Disclaimer: These are my personal notes on this paper. I am in no way related to this paper. All credits go towards the authors.

Unmasking DeepFakes with simple Features

March 4, 2020 - Paper Link - Tags: Dataset, Deepfake, Detection

Summary

Discrete Fourier Transformation → Azimuthal Average → Classifier → Deepfake Classification

Used the power spectrum results from a Discrete Fourier Transformer (power and phase is produced, but only power is used). To reduce the dimensionality of the image from a 2D to 1D representation, the Azimuthal Average was used. Finally, a classifier was applied to determine if a sample was a deepfake or not. Using the DeepFakeDetection dataset portion of FaceForensics++, they achieved 90% accuracy per video using a SVM classifier. Depending on the dataset, as little as 20 samples were required to achieve 100% accuracy.

This paper showed that it is possible to achieve good results using little training data.

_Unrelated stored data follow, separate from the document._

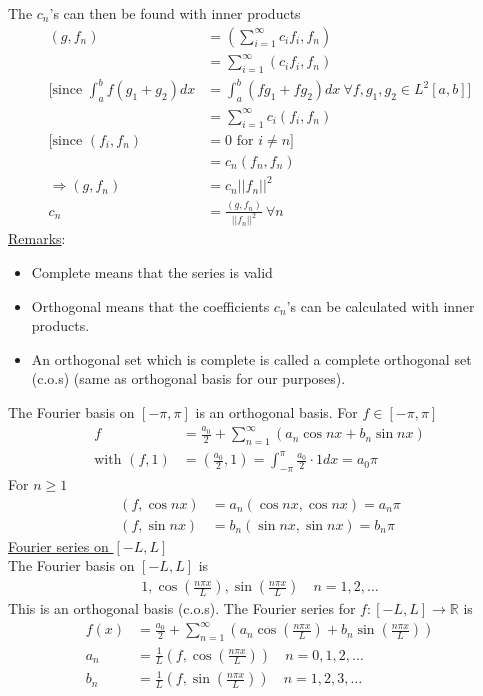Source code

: \documentclass[12pt, letterpaper]{article}
\begin{document}
The $c_n$'s can then be found with inner products
\begin{align*}
    (g,f_n) &= \left(\sum_{i=1}^{\infty} c_i f_i, f_n\right) \\
    &= \sum_{i=1}^{\infty} (c_i f_i, f_n) \\
    \Bigg[\text{since } \int_{a}^{b} f(g_1+g_2)dx &= \int_{a}^{b} (fg_1 + fg_2)dx \ \forall f,g_1,g_2 \in L^2[a,b]\Bigg] \\
    &= \sum_{i=1}^{\infty} c_i(f_i,f_n) \\
    \big[\text{since } (f_i,f_n) &= 0 \text{ for } i\ne n\big] \\
    &= c_n (f_n,f_n) \\
    \Rightarrow (g,f_n) &= c_n ||f_n||^2 \\
    c_n &= \frac{(g,f_n)}{||f_n||^2}\ \forall n
\end{align*}
\underline{Remarks}:
\begin{itemize}
    \item Complete means that the series is valid
    \item Orthogonal means that the coefficients $c_n$'s can be calculated with 
    inner products.
    \item An orthogonal set which is complete is called a complete orthogonal set (c.o.s)
    (same as orthogonal basis for our purposes).
\end{itemize}
 The Fourier basis on $[-\pi,\pi]$ is an orthogonal basis. For $f\in[-\pi,\pi]$
\begin{align*}
    f &= \frac{a_0}{2} + \sum_{n=1}^{\infty}(a_n\cos nx + b_n \sin nx) \\
    \text{with } (f,1) &= (\frac{a_0}{2},1) = \int_{-\pi}^{\pi}\frac{a_0}{2}\cdot 1 dx = a_0 \pi
\end{align*}
For $n \ge 1$ 
\begin{align*}
    (f,\cos nx) &= a_n (\cos nx, \cos nx) = a_n \pi \\
    (f,\sin nx) &= b_n (\sin nx, \sin nx) = b_n \pi
\end{align*}
\underline{Fourier series on $[-L,L]$} \\
The Fourier basis on $[-L,L]$ is 
\begin{align*}
    1, \cos\left(\frac{n\pi x}{L}\right), \sin\left(\frac{n\pi x}{L}\right)\quad n = 1,2,\dots
\end{align*}
This is an orthogonal basis (c.o.s). The Fourier series for $f:[-L,L] \rightarrow \mathbb{R}$ is 
\begin{align*}
    f(x) &= \frac{a_0}{2} + \sum_{n=1}^{\infty}\left(a_n\cos\left(\frac{n\pi x}{L}\right) + b_n \sin\left(\frac{n\pi x}{L}\right)\right) \\
    a_n &= \frac 1L\left(f,\cos\left(\frac{n\pi x}{L}\right)\right) \quad n = 0,1,2,\dots \\
    b_n &= \frac 1L\left(f,\sin\left(\frac{n\pi x}{L}\right)\right) \quad n = 1,2,3,\dots
\end{align*}
\end{document}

It also showed that unsupervised methods generally perform worse than supervised methods for deepfake classification.

Notes

Figure 2 summarizes their framework
Gray-scale images were used
"The Discrete Fourier Transform (DFT) is a mathematical technique to decompose a discrete signal into sinusoidal components of various frequencies ranging from 0 (i.e., constant frequency, corresponding to the image mean value) up to the maximum representable frequency, given the spatial resolution."
An Azimuthal Average can be seen as a compression, gathering, and averaging of similar frequency components into a vector of features.
Three different classifiers were looked at: Logistic Regression, SVM, and K-Means Clustering. Two supervised and one unsupervised method.
Generated a new deepfake image dataset called Faces-HQ. This dataset is summarized in table 1. It is composed of 40,000 images, half are real, half deepfake.
Table 2 shows the results using Faces-HQ. SVM and Logistic Regression had 100% accuracy with as little as 20 photos.
Tables 3, 4, and 5 show that later features are more important than earlier features using this preprocessing method.
Table 6 shows the results using the CelebA dataset. 100% accuracy using SVM and Logistic Regression using 2000 images.
Table 7 shows the results using the DeepFakeDetection dataset from FaceForensics++. 85% accuracy was achieved when 2000 samples were used, and 66% when 20 samples were used. SVM outperformed Logistic Regression.
Table 8 shows the results using videos from the DeepFakeDetection dataset instead of single frames. 90% accuracy was achieved when using a SVM

Interesting References

Image Forensics

Local noise estimination
Pattern analysis
Illumination modeling
Steganalysis feature classification
CNN

Analysis

I'm not sure about DFT and the Azimuthal Average, but the classifiers used would be much quicker than a CNN

Citation: Durall, Ricard, et al. "Unmasking deepfakes with simple features." arXiv preprint arXiv:1911.00686 (2019).